#### TASK REQUIREMENTS
The following data has a line with "Performed Kernel level" and a line with "2. Priority Scheduler". Write out exactly those lines and all the lines between them.

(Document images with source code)
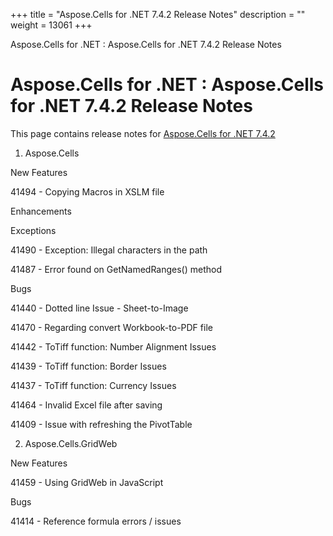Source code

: +++
title = "Aspose.Cells for .NET 7.4.2 Release Notes" 
description = "" 
weight = 13061 
+++

Aspose.Cells for .NET : Aspose.Cells for .NET 7.4.2 Release Notes  

# Aspose.Cells for .NET : Aspose.Cells for .NET 7.4.2 Release Notes


This page contains release notes for [Aspose.Cells for .NET 7.4.2](http://www.aspose.com/downloads/cells/net/new-releases/aspose.cells-for-.net-7.4.2/)

1) Aspose.Cells

New Features

41494 - Copying Macros in XSLM file

Enhancements

Exceptions

41490 - Exception: Illegal characters in the path

41487 - Error found on GetNamedRanges() method

Bugs

41440 - Dotted line Issue - Sheet-to-Image

41470 - Regarding convert Workbook-to-PDF file

41442 - ToTiff function: Number Alignment Issues

41439 - ToTiff function: Border Issues

41437 - ToTiff function: Currency Issues

41464 - Invalid Excel file after saving

41409 - Issue with refreshing the PivotTable

2) Aspose.Cells.GridWeb

New Features

41459 - Using GridWeb in JavaScript

Bugs

41414 - Reference formula errors / issues


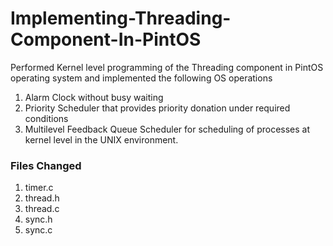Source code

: # Implementing-Threading-Component-In-PintOS

Performed Kernel level programming of the Threading component in PintOS operating system and implemented the following OS operations
1. Alarm Clock without busy waiting
2. Priority Scheduler that provides priority donation under required conditions 
3. Multilevel Feedback Queue Scheduler for scheduling of processes at kernel level in the UNIX environment.

### Files Changed
1. timer.c
2. thread.h
3. thread.c
4. sync.h
5. sync.c
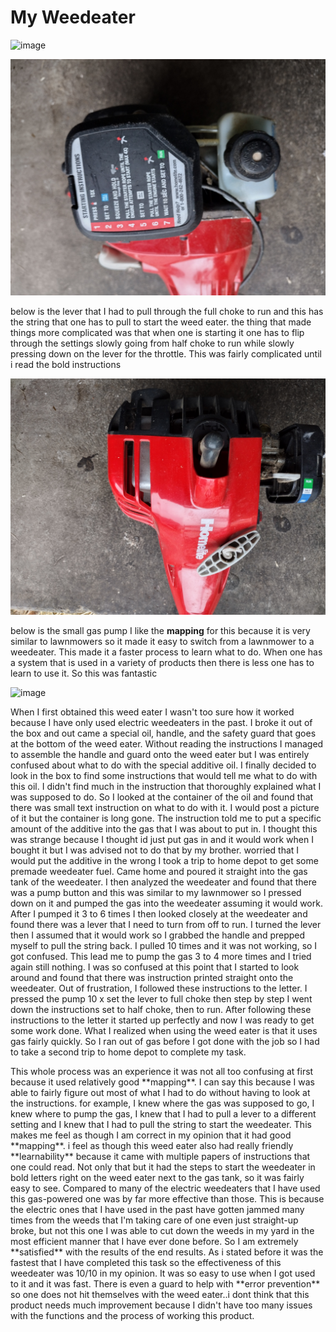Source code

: # My Weedeater


![image](https://github.com/UsabilityEngineering/ux-portfolio-nickhib/blob/master/assets/IMG_20220415_191145469.jpg)



![image](https://github.com/UsabilityEngineering/ux-portfolio-nickhib/blob/master/assets/IMG_20220415_191205551_HDR.jpg)


below is the lever that I had to pull through the full choke to run and this has the string that one has to pull to start the weed eater. the thing that made things more complicated was that when one is starting it one has to flip through the settings slowly going from half choke to run while slowly pressing down on the lever for the throttle. This was fairly complicated until i read the bold instructions 


![image](https://github.com/UsabilityEngineering/ux-portfolio-nickhib/blob/master/assets/IMG_20220415_191219024_HDR.jpg)


below is the small gas pump I like the **mapping** for this because it is very similar to lawnmowers so it made it easy to switch from a lawnmower to a weedeater. This made it a faster process to learn what to do. When one has a system that is used in a variety of products then there is less one has to learn to use it. So this was fantastic 


![image](https://github.com/UsabilityEngineering/ux-portfolio-nickhib/blob/master/assets/IMG_20220415_191229123_HDR.jpg)


   <p>When I first obtained this weed eater I wasn't too sure how it worked because I have only used electric weedeaters in the past. I broke it out of the box and out came a special oil, handle, and the safety guard that goes at the bottom of the weed eater. Without reading the instructions I managed to assemble the handle and guard onto the weed eater but I was entirely confused about what to do with the special additive oil. I finally decided to look in the box to find some instructions that would tell me what to do with this oil. I didn't find much in the instruction that thoroughly explained what I was supposed to do. So I looked at the container of the oil and found that there was small text instruction on what to do with it. I would post a picture of it but the container is long gone. The instruction told me to put a specific amount of the additive into the gas that I was about to put in. I thought this was strange because I thought id just put gas in and it would work when I bought it but I was advised not to do that by my brother. worried that I would put the additive in the wrong I took a trip to home depot to get some premade weedeater fuel. Came home and poured it straight into the gas tank of the weedeater. I then analyzed the weedeater and found that there was a pump button and this was similar to my lawnmower so I pressed down on it and pumped the gas into the weedeater assuming it would work. After I pumped it 3 to 6 times I then looked closely at the weedeater and found there was a lever that I need to turn from off to run. I turned the lever then I assumed that it would work so I grabbed the handle and prepped myself to pull the string back. I pulled 10 times and it was not working, so I got confused. This lead me to pump the gas 3 to 4 more times and I tried again still nothing. I was so confused at this point that I started to look around and found that there was instruction printed straight onto the weedeater. Out of frustration, I followed these instructions to the letter. I pressed the pump 10 x set the lever to full choke then step by step I went down the instructions set to half choke, then to run. After following these instructions to the letter it started up perfectly and now I was ready to get some work done. What I realized when using the weed eater is that it uses gas fairly quickly. So I ran out of gas before I got done with the job so I had to take a second trip to home depot to complete my task. 
    <p>This whole process was an experience it was not all too confusing at first because it used relatively good **mapping**. I can say this because I was able to fairly figure out most of what I had to do without having to look at the instructions. for example, I knew where the gas was supposed to go, I knew where to pump the gas, I knew that I had to pull a lever to a different setting and I knew that I had to pull the string to start the weedeater. This makes me feel as though I am correct in my opinion that it had good **mapping**. i feel as though this weed eater also had really friendly **learnability** because it came with multiple papers of instructions that one could read. Not only that but it had the steps to start the weedeater in bold letters right on the weed eater next to the gas tank, so it was fairly easy to see. Compared to many of the electric weedeaters that I have used this gas-powered one was by far more effective than those. This is because the electric ones that I have used in the past have gotten jammed many times from the weeds that I'm taking care of one even just straight-up broke, but not this one I was able to cut down the weeds in my yard in the most efficient manner that I have ever done before. So I am extremely **satisfied** with the results of the end results. As i stated before it was the fastest that I have completed this task so the effectiveness of this weedeater was 10/10 in my opinion. It was so easy to use when I got used to it and it was fast. There is even a guard to help with **error prevention** so one does not hit themselves with the weed eater..i dont think that this product needs much improvement because I didn't have too many issues with the functions and the process of working this product. 
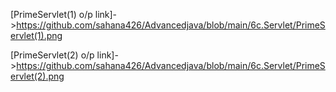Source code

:[PrimeServlet(1) o/p link]->https://github.com/sahana426/Advancedjava/blob/main/6c.Servlet/PrimeServlet(1).png

[PrimeServlet(2) o/p link]->https://github.com/sahana426/Advancedjava/blob/main/6c.Servlet/PrimeServlet(2).png
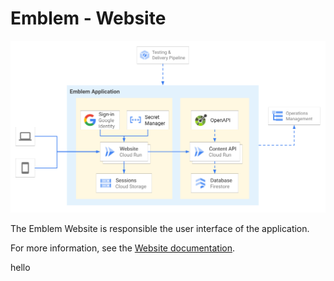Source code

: # Emblem - Website

![Emblem Application architecture diagram](../docs/images/application.png)

The Emblem Website is responsible the user interface of the application.

For more information, see the [Website documentation](../docs/website.md).

hello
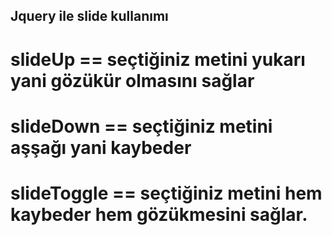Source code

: ## Jquery ile slide kullanımı
# slideUp == seçtiğiniz metini yukarı yani gözükür olmasını sağlar
# slideDown == seçtiğiniz metini aşşağı yani kaybeder
# slideToggle == seçtiğiniz metini hem kaybeder hem gözükmesini sağlar.
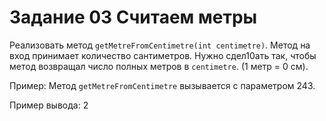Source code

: # Задание 03 Считаем метры

Реализовать метод `getMetreFromCentimetre(int centimetre)`.
Метод на вход принимает количество сантиметров.
Нужно сдел10ать так, чтобы метод возвращал число полных метров в `centimetre`.
(1 метр = 0 см).

Пример:
Метод `getMetreFromCentimetre` вызывается с параметром 243.

Пример вывода:
2
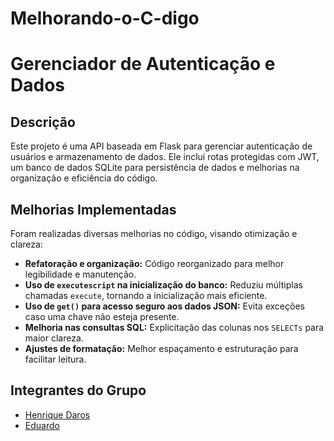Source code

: # Melhorando-o-C-digo
# Gerenciador de Autenticação e Dados

## Descrição
Este projeto é uma API baseada em Flask para gerenciar autenticação de usuários e armazenamento de dados. Ele inclui rotas protegidas com JWT, um banco de dados SQLite para persistência de dados e melhorias na organização e eficiência do código.

## Melhorias Implementadas
Foram realizadas diversas melhorias no código, visando otimização e clareza:
- **Refatoração e organização:** Código reorganizado para melhor legibilidade e manutenção.
- **Uso de `executescript` na inicialização do banco:** Reduziu múltiplas chamadas `execute`, tornando a inicialização mais eficiente.
- **Uso de `get()` para acesso seguro aos dados JSON:** Evita exceções caso uma chave não esteja presente.
- **Melhoria nas consultas SQL:** Explicitação das colunas nos `SELECTs` para maior clareza.
- **Ajustes de formatação:** Melhor espaçamento e estruturação para facilitar leitura.

## Integrantes do Grupo
- [Henrique Daros](https://github.com/9daros)
- [Eduardo](https://github.com/integrante2)
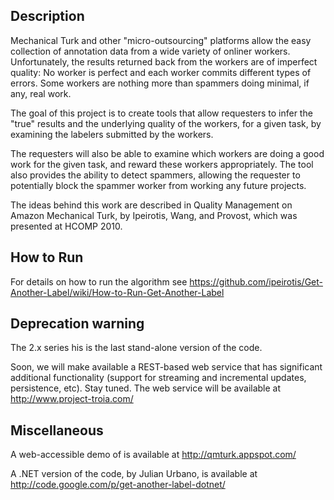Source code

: ## Description

Mechanical Turk and other "micro-outsourcing" platforms allow the easy collection of annotation data from a wide variety of onliner workers. Unfortunately, the results returned back from the workers are of imperfect quality: No worker is perfect and each worker commits different types of errors. Some workers are nothing more than spammers doing minimal, if any, real work.

The goal of this project is to create tools that allow requesters to infer the "true" results and the underlying quality of the workers, for a given task, by examining the labelers submitted by the workers.

The requesters will also be able to examine which workers are doing a good work for the given task, and reward these workers appropriately. The tool also provides the ability to detect spammers, allowing the requester to potentially block the spammer worker from working any future projects.

The ideas behind this work are described in Quality Management on Amazon Mechanical Turk, by Ipeirotis, Wang, and Provost, which was presented at HCOMP 2010.

## How to Run

For details on how to run the algorithm see https://github.com/ipeirotis/Get-Another-Label/wiki/How-to-Run-Get-Another-Label

## Deprecation warning

 The 2.x series his is the last stand-alone version of the code. 
 
 Soon, we will make available a REST-based web service that has significant additional functionality (support for streaming and incremental updates, persistence, etc). Stay tuned. The web service will be available at http://www.project-troia.com/
 
## Miscellaneous

A web-accessible demo of is available at http://qmturk.appspot.com/

A .NET version of the code, by Julian Urbano, is available at http://code.google.com/p/get-another-label-dotnet/
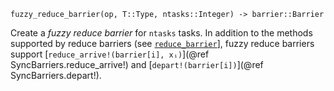     fuzzy_reduce_barrier(op, T::Type, ntasks::Integer) -> barrier::Barrier

Create a *fuzzy reduce barrier* for `ntasks` tasks.  In addition to the methods
supported by reduce barriers (see [`reduce_barrier`](@ref)], fuzzy reduce
barriers support [`reduce_arrive!(barrier[i], xᵢ)`](@ref
SyncBarriers.reduce_arrive!) and [`depart!(barrier[i])`](@ref SyncBarriers.depart!).
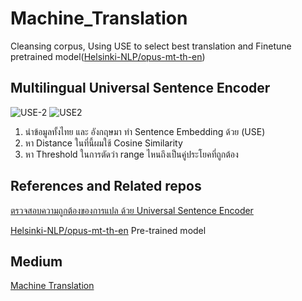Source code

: # Machine_Translation
 Cleansing corpus, Using USE to select best translation and Finetune pretrained model([Helsinki-NLP/opus-mt-th-en](https://huggingface.co/Helsinki-NLP/opus-mt-th-en))
## Multilingual Universal Sentence Encoder
![USE-2](https://user-images.githubusercontent.com/44425803/163429640-e90015e6-da37-47bf-b1ad-329569695ab3.png)
![USE2](https://user-images.githubusercontent.com/44425803/163429460-14a5e45a-5df7-4888-8f30-bd417ca7c44f.png) 
1. นำข้อมูลทั้งไทย และ อังกฤษมา ทำ Sentence Embedding ด้วย (USE)
2. หา Distance ในที่นี้ผมใช้ Cosine Similarity
3. หา Threshold ในการตัดว่า range ไหนถึงเป็นคู่ประโยคที่ถูกต้อง

## References and Related repos
[ตรวจสอบความถูกต้องของการแปล ด้วย Universal Sentence Encoder](https://medium.com/airesearch-in-th/%E0%B8%95%E0%B8%A3%E0%B8%A7%E0%B8%88%E0%B8%AA%E0%B8%AD%E0%B8%9A%E0%B8%84%E0%B8%A7%E0%B8%B2%E0%B8%A1%E0%B8%96%E0%B8%B9%E0%B8%81%E0%B8%95%E0%B9%89%E0%B8%AD%E0%B8%87%E0%B8%82%E0%B8%AD%E0%B8%87%E0%B8%81%E0%B8%B2%E0%B8%A3%E0%B9%81%E0%B8%9B%E0%B8%A5-%E0%B8%94%E0%B9%89%E0%B8%A7%E0%B8%A2-universal-sentence-encoder-ad3c156c2e9b)

[Helsinki-NLP/opus-mt-th-en](https://huggingface.co/Helsinki-NLP/opus-mt-th-en) Pre-trained model

## Medium
[Machine Translation](https://medium.com/@pawito236/neural-machine-translation-675360e2df34)
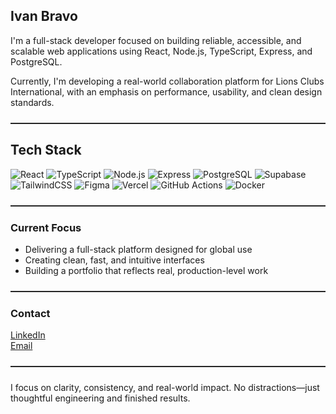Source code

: ## Ivan Bravo

I'm a full-stack developer focused on building reliable, accessible, and scalable web applications using React, Node.js, TypeScript, Express, and PostgreSQL.

Currently, I'm developing a real-world collaboration platform for Lions Clubs International, with an emphasis on performance, usability, and clean design standards.

<hr style="border: none; border-top: 1px solid #333; margin: 24px 0;" />

## Tech Stack

<p align="left">
  <img src="https://img.shields.io/badge/React-20232A?style=for-the-badge&logo=react&logoColor=61DAFB" alt="React" />
  <img src="https://img.shields.io/badge/TypeScript-007ACC?style=for-the-badge&logo=typescript&logoColor=white" alt="TypeScript" />
  <img src="https://img.shields.io/badge/Node.js-339933?style=for-the-badge&logo=nodedotjs&logoColor=white" alt="Node.js" />
  <img src="https://img.shields.io/badge/Express-000000?style=for-the-badge&logo=express&logoColor=white" alt="Express" />
  <img src="https://img.shields.io/badge/PostgreSQL-4169E1?style=for-the-badge&logo=postgresql&logoColor=white" alt="PostgreSQL" />
  <img src="https://img.shields.io/badge/Supabase-3ECF8E?style=for-the-badge&logo=supabase&logoColor=white" alt="Supabase" />
  <img src="https://img.shields.io/badge/TailwindCSS-06B6D4?style=for-the-badge&logo=tailwindcss&logoColor=white" alt="TailwindCSS" />
  <img src="https://img.shields.io/badge/Figma-F24E1E?style=for-the-badge&logo=figma&logoColor=white" alt="Figma" />
  <img src="https://img.shields.io/badge/Vercel-000000?style=for-the-badge&logo=vercel&logoColor=white" alt="Vercel" />
  <img src="https://img.shields.io/badge/GitHub Actions-2088FF?style=for-the-badge&logo=github-actions&logoColor=white" alt="GitHub Actions" />
  <img src="https://img.shields.io/badge/Docker-2496ED?style=for-the-badge&logo=docker&logoColor=white" alt="Docker" />
</p>

<hr style="border: none; border-top: 1px solid #333; margin: 24px 0;" />

### Current Focus

- Delivering a full-stack platform designed for global use  
- Creating clean, fast, and intuitive interfaces  
- Building a portfolio that reflects real, production-level work

<hr style="border: none; border-top: 1px solid #333; margin: 24px 0;" />

### Contact

[LinkedIn](https://www.linkedin.com/in/ivanbravodev/)  
[Email](mailto:ivanbravoprofessional@gmail.com)

<hr style="border: none; border-top: 1px solid #333; margin: 24px 0;" />

I focus on clarity, consistency, and real-world impact. No distractions—just thoughtful engineering and finished results.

#### ANSWER FOR THIS EXERCISE
Performed Kernel level programming of the Threading component in PintOS operating system and implemented the following OS operations
1. Alarm Clock without busy waiting
2. Priority Scheduler that provides priority donation under required conditions 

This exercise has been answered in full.